バレエをたっぷりやらされているはずなのに、ちょっとありえないような、あの痙攣のような動き。あれ、神経的なものじゃないでしょうか。精神的に安定していたと思われる昨年のロシア選手権ではみごとに消えていました。スタートラインにつく目をみていると、できる気がしないことも多くなりました。やるぞ、というアスリートモードよりも、できるだろうか?と、何かをおそれているようにもみえました。でも、これは引退の引き金となった腰の故障のせいで、できるという気がしなかったというのがあるのかもしれません。
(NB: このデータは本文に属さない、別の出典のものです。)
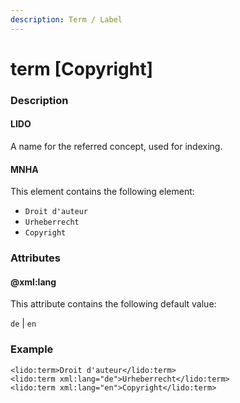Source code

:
 ```yaml
---
description: Term / Label
---
```


# term \[Copyright\]

### Description

#### LIDO

A name for the referred concept, used for indexing.

#### MNHA

This element contains the following element:

* `Droit d'auteur`
* `Urheberrecht`
* `Copyright`

### Attributes

#### @xml:lang

This attribute contains the following default value:

`de` \| `en`

### Example

```markup
<lido:term>Droit d'auteur</lido:term>
<lido:term xml:lang="de">Urheberrecht</lido:term>
<lido:term xml:lang="en">Copyright</lido:term>
```



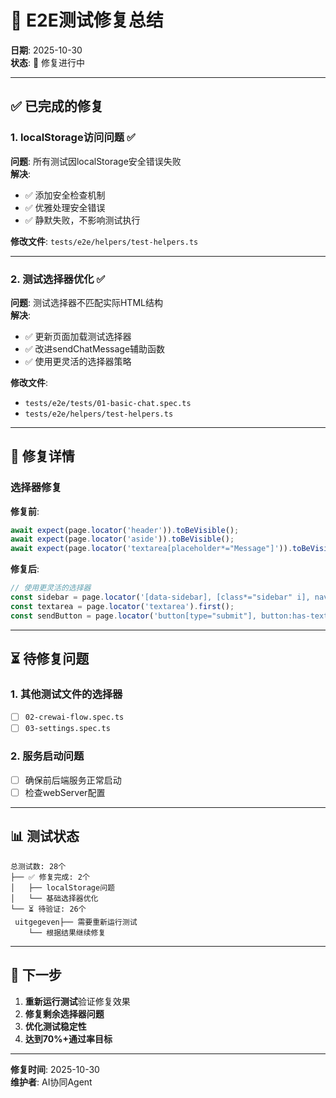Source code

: # 🧪 E2E测试修复总结

**日期**: 2025-10-30  
**状态**: 🔄 修复进行中

---

## ✅ 已完成的修复

### 1. localStorage访问问题 ✅
**问题**: 所有测试因localStorage安全错误失败  
**解决**: 
- ✅ 添加安全检查机制
- ✅ 优雅处理安全错误
- ✅ 静默失败，不影响测试执行

**修改文件**: `tests/e2e/helpers/test-helpers.ts`

---

### 2. 测试选择器优化 ✅
**问题**: 测试选择器不匹配实际HTML结构  
**解决**:
- ✅ 更新页面加载测试选择器
- ✅ 改进sendChatMessage辅助函数
- ✅ 使用更灵活的选择器策略

**修改文件**:
- `tests/e2e/tests/01-basic-chat.spec.ts`
- `tests/e2e/helpers/test-helpers.ts`

---

## 🔧 修复详情

### 选择器修复

**修复前**:
```typescript
await expect(page.locator('header')).toBeVisible();
await expect(page.locator('aside')).toBeVisible();
await expect(page.locator('textarea[placeholder*="Message"]')).toBeVisible();
```

**修复后**:
```typescript
// 使用更灵活的选择器
const sidebar = page.locator('[data-sidebar], [class*="sidebar" i], nav').first();
const textarea = page.locator('textarea').first();
const sendButton = page.locator('button[type="submit"], button:has-text("Send")').first();
```

---

## ⏳ 待修复问题

### 1. 其他测试文件的选择器
- [ ] `02-crewai-flow.spec.ts`
- [ ] `03-settings.spec.ts`

### 2. 服务启动问题
- [ ] 确保前后端服务正常启动
- [ ] 检查webServer配置

---

## 📊 测试状态

```
总测试数: 28个
├── ✅ 修复完成: 2个
│   ├── localStorage问题
│   └── 基础选择器优化
└── ⏳ 待验证: 26个
 uitgegeven├── 需要重新运行测试
    └── 根据结果继续修复
```

---

## 🚀 下一步

1. **重新运行测试**验证修复效果
2. **修复剩余选择器问题**
3. **优化测试稳定性**
4. **达到70%+通过率目标**

---

**修复时间**: 2025-10-30  
**维护者**: AI协同Agent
ユニバのときのフリーがそんな目でした。
努力していたのは明らか。細い体がいつしか筋肉の鎧をまとうようになりました。
その一方で、コフトゥンの努力って、もしかしてよくない方向に向いているの?清原が野球選手らしくない筋肉をつけたのがよくなかった、といわれているように、シングルのフィギュア選手としてはふさわしくない体つくりしてるのでは?なんて思ったこともあります。
こんなこと書くのも、いわゆるパワー型ジャンパーに対する好みがたいへん偏っているからなんでしょう。おさえようにもおさえられない筋肉のパワーを感じるタイプは好きなのです。逆に、パワフルに跳ぶぞ、という意識が強すぎて力が入っているように見えるタイプには我ながら点が辛いなと思います。コフトゥンって後者の一人ですのでね。
それにしてもまだ23歳。とくにロシア選手権でこれまでと一味ちがう演技をみせただけに、そして欧州選手権以降はそうでなかっただけに、ロシア選手権のレベルを国際試合でやらずに引退するなんて早いのでは、という考えが頭をかすめないでもないです。でも腰の故障がありますので、やりきった、ということなんでしょう。
https://twitter.com/tamayura_yura/status/1120672281976393729
によると、コーチになるべく体育大学でフィギュアスケート理論、実践法を学び、プロデュースにも興味をもっているそうです。第2の人生がうまくいきますように。選手時代のつらい経験は必ず役にたつはずです。失敗もみんな糧にできますよ。教え子からオリンピック選手がでますように。
6番さんの書かれている引退記事がよかったです。LuceWaldで書かれている引退記事って、長いことその選手を温かい目で見守ってきからこそかけるもので、なんともいえないことが多いです。先日のマヨロフの引退記事もすばらしかったです。